__DIRECTIONS__
Could you copy each line of the entries that contains "grands"?

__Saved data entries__

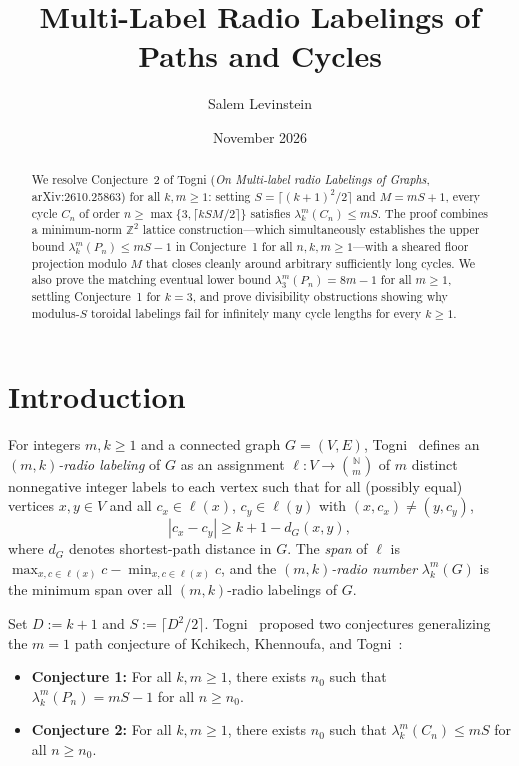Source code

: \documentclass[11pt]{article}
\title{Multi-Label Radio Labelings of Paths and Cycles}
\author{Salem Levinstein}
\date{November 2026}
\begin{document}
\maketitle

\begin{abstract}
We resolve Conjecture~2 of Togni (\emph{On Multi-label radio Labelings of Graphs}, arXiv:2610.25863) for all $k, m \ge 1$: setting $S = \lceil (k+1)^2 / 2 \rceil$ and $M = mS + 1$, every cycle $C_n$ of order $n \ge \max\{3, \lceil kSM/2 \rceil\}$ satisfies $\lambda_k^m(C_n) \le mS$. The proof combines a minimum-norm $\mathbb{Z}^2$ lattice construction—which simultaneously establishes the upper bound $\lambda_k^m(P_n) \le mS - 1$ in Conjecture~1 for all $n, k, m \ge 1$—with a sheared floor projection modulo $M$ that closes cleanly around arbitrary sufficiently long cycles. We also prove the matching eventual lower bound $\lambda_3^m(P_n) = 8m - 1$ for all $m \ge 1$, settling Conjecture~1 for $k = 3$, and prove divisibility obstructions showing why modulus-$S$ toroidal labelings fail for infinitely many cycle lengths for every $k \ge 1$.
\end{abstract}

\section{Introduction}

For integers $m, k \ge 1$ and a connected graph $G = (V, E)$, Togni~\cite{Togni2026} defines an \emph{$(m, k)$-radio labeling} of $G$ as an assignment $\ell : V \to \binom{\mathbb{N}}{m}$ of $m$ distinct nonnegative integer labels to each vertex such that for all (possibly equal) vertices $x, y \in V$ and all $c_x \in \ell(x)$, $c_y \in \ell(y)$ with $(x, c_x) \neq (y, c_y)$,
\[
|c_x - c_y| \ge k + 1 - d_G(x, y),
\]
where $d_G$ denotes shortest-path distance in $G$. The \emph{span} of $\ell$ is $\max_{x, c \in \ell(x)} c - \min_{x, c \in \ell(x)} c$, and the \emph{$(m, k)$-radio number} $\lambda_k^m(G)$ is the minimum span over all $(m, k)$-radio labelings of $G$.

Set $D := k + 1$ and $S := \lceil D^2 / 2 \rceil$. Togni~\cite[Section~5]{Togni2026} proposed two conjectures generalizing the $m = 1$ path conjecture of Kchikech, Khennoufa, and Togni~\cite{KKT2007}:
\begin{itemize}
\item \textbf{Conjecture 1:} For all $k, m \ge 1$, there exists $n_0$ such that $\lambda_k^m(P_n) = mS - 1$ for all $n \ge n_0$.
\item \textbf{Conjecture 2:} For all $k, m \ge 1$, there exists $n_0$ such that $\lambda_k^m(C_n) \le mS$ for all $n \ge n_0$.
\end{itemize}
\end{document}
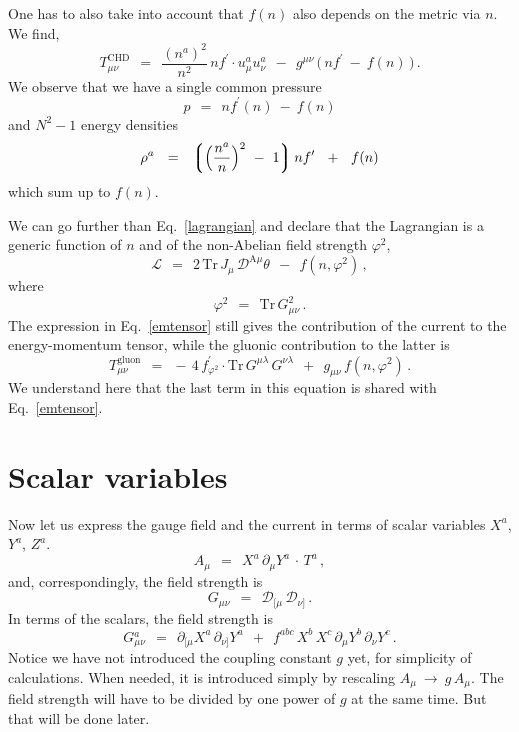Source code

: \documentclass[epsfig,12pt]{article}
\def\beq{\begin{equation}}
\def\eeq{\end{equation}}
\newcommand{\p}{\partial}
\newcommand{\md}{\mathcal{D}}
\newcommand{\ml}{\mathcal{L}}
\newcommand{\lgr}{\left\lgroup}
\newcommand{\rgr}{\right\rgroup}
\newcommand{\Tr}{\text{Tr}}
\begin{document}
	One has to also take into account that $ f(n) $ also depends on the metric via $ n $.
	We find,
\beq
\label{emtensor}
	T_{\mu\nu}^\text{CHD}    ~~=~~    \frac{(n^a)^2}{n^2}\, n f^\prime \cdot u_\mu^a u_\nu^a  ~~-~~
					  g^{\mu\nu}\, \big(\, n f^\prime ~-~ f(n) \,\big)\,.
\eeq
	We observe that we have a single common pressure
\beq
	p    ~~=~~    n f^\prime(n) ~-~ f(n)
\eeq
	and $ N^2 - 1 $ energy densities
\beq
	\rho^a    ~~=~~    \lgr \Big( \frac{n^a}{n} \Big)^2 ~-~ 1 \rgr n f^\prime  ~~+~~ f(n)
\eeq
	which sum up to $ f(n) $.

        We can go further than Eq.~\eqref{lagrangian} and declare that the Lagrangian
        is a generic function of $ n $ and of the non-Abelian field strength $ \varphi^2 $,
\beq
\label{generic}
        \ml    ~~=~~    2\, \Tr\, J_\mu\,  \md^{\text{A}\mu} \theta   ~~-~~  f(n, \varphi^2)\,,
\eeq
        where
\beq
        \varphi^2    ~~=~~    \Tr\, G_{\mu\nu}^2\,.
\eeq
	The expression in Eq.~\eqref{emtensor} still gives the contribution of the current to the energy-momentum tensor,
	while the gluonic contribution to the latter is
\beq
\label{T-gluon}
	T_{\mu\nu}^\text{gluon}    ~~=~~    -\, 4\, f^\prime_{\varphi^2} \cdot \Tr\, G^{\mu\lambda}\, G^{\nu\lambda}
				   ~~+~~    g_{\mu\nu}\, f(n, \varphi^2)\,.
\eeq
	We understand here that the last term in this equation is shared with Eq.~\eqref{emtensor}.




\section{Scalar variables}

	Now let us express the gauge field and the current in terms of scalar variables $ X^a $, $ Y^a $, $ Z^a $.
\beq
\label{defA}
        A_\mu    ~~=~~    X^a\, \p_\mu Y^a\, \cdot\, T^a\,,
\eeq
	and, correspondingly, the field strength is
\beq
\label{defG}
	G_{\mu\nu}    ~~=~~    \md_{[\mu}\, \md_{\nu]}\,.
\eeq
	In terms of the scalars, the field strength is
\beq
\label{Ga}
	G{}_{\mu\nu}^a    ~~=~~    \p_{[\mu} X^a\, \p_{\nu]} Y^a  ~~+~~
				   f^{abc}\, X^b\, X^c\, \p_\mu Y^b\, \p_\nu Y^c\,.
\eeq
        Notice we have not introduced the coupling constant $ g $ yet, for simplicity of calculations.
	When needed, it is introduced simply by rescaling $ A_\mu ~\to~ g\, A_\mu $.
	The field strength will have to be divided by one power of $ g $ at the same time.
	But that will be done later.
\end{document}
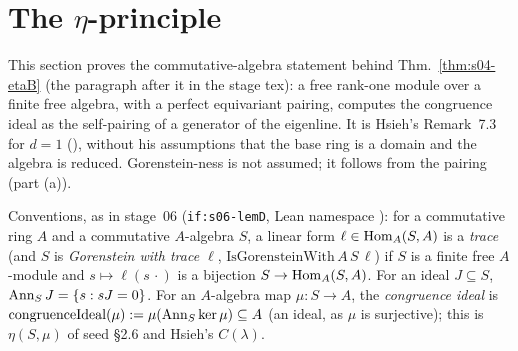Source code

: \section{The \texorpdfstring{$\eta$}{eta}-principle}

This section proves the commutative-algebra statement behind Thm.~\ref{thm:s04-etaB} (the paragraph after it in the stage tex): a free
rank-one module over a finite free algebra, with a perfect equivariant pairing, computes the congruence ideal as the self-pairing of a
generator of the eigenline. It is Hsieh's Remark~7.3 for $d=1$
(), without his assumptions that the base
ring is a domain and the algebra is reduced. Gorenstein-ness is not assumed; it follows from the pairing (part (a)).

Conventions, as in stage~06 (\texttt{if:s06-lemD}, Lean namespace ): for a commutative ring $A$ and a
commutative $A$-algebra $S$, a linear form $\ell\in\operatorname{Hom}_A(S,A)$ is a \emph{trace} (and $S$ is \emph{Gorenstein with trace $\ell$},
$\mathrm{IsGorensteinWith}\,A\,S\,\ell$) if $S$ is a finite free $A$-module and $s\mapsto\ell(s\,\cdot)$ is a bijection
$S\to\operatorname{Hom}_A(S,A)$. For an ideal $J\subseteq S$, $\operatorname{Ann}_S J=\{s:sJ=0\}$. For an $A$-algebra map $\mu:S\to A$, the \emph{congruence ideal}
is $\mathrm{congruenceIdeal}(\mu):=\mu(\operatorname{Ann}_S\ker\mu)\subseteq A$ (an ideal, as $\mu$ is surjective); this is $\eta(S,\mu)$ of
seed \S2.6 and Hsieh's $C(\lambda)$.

--

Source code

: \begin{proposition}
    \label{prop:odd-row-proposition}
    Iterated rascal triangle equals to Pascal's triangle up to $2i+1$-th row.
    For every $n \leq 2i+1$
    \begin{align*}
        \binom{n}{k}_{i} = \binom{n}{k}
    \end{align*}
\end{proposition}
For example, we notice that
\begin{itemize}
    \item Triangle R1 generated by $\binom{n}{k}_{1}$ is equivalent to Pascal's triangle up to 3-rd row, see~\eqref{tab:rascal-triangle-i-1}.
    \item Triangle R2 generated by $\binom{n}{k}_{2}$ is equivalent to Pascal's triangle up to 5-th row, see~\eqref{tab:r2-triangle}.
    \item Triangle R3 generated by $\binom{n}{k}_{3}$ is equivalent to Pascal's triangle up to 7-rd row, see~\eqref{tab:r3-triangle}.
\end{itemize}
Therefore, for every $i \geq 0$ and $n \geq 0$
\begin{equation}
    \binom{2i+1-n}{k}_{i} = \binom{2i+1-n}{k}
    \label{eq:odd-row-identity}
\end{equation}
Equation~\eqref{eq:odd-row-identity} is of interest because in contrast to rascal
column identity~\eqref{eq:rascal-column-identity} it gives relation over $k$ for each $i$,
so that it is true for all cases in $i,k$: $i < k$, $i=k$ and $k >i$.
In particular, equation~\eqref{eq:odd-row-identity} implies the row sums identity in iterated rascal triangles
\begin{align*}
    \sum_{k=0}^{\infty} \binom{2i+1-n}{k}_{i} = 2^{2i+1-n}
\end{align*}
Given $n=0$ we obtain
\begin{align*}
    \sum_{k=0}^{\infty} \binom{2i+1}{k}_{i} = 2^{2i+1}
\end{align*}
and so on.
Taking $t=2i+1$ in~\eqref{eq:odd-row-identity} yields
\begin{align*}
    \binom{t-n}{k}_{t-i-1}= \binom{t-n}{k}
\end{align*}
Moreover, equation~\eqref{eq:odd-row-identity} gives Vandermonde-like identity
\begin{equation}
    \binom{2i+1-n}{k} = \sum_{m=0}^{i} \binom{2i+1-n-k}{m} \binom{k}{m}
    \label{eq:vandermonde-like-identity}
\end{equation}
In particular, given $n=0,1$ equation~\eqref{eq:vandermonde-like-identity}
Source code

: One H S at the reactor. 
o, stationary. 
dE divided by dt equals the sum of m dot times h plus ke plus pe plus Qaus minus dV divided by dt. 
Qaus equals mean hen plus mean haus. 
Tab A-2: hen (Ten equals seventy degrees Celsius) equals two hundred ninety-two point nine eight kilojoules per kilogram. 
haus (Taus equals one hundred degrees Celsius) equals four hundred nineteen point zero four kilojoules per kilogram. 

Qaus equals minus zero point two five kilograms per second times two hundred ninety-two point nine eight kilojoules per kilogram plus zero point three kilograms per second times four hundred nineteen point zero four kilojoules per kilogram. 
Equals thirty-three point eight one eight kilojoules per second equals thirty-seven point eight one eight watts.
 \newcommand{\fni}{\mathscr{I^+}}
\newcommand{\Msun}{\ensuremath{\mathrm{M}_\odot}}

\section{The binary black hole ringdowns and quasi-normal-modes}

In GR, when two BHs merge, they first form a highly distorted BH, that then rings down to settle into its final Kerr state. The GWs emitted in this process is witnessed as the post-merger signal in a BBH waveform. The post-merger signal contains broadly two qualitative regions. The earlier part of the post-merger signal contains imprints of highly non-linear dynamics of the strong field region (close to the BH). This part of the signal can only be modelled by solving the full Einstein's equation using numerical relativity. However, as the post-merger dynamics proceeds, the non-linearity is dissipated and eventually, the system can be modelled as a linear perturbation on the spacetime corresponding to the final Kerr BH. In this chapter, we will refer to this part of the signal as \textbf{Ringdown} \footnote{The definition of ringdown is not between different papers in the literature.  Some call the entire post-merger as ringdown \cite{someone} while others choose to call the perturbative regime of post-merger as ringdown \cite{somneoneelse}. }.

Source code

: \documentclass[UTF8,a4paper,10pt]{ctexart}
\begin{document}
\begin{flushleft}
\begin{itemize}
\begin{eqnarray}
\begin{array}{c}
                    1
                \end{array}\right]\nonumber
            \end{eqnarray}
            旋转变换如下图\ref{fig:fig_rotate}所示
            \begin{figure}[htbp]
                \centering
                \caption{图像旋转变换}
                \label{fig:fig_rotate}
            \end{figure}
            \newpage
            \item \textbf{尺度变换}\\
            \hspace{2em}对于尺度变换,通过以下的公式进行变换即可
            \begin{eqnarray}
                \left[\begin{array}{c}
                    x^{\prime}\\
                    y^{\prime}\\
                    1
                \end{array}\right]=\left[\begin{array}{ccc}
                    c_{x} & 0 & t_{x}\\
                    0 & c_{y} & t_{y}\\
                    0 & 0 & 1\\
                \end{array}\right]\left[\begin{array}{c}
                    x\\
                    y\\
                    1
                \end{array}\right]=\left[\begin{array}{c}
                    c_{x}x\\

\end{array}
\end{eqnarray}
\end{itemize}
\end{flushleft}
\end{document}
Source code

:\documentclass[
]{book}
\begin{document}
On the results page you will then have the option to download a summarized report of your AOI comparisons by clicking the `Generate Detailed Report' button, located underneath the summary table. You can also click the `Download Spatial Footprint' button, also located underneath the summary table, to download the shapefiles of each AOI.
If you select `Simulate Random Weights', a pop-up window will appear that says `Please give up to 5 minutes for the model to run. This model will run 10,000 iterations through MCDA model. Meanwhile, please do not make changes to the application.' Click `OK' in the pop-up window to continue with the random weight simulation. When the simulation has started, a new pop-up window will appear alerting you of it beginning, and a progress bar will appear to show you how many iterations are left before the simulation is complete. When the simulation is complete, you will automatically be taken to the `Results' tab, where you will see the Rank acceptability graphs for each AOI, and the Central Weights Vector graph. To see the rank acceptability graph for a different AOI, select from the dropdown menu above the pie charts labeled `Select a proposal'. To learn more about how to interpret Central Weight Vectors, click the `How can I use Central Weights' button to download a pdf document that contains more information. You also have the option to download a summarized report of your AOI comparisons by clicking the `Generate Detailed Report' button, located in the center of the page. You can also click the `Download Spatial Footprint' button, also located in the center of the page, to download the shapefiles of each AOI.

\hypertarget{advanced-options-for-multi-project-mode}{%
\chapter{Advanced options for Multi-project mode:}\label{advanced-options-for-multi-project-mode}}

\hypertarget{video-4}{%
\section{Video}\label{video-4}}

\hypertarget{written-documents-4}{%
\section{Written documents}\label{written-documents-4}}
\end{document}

==

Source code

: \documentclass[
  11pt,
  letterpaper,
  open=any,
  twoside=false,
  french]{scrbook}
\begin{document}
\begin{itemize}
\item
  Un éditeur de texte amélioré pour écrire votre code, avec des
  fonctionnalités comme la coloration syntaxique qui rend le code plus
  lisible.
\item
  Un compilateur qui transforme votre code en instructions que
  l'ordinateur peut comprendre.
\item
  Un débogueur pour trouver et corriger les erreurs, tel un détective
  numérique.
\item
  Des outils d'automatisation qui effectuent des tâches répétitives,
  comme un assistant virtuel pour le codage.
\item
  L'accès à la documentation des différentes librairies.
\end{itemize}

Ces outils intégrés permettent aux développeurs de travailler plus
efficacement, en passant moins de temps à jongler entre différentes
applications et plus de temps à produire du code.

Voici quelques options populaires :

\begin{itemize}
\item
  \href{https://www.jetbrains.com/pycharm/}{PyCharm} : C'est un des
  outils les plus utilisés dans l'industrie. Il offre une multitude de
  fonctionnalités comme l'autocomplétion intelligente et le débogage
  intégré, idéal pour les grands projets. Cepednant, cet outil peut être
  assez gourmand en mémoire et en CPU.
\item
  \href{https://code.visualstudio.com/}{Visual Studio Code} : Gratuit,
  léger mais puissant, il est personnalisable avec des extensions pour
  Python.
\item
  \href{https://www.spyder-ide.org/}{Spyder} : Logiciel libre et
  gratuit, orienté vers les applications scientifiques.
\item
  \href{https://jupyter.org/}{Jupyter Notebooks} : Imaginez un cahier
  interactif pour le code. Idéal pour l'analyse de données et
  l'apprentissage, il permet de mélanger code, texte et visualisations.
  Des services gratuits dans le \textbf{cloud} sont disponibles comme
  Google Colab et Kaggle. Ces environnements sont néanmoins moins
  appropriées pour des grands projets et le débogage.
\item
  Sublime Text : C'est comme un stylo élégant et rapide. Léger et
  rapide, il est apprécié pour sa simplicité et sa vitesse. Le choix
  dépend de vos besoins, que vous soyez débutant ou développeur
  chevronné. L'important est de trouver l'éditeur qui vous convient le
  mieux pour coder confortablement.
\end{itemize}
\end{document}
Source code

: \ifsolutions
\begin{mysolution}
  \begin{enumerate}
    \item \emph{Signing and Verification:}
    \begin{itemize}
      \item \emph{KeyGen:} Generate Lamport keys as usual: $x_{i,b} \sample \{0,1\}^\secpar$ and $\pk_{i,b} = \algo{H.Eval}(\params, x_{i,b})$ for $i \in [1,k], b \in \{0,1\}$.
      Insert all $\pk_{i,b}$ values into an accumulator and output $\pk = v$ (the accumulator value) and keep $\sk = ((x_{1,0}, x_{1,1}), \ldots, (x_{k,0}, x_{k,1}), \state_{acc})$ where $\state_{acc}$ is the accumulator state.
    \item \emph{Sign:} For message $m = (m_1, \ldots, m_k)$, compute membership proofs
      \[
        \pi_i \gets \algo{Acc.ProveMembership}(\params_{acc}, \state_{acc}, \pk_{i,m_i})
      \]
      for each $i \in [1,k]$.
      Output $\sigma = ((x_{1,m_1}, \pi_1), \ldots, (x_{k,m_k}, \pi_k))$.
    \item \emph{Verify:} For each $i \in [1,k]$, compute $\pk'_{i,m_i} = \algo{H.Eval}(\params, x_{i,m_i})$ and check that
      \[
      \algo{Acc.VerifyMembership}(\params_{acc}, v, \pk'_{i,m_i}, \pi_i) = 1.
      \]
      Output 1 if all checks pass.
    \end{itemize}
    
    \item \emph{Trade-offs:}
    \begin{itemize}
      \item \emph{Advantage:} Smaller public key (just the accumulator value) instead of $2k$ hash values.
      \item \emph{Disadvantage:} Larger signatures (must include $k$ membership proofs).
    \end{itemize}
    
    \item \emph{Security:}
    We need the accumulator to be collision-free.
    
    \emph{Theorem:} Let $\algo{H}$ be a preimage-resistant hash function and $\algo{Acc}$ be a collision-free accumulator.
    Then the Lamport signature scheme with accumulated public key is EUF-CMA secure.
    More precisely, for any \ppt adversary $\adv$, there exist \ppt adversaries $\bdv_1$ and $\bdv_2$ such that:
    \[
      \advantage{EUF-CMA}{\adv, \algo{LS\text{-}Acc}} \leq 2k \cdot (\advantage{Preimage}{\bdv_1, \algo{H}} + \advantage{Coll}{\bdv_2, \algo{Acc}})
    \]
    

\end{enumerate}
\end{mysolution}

__SOLUTION TO THE PROBLEM__
  intégré, idéal pour les grands projets. Cepednant, cet outil peut être
  appropriées pour des grands projets et le débogage.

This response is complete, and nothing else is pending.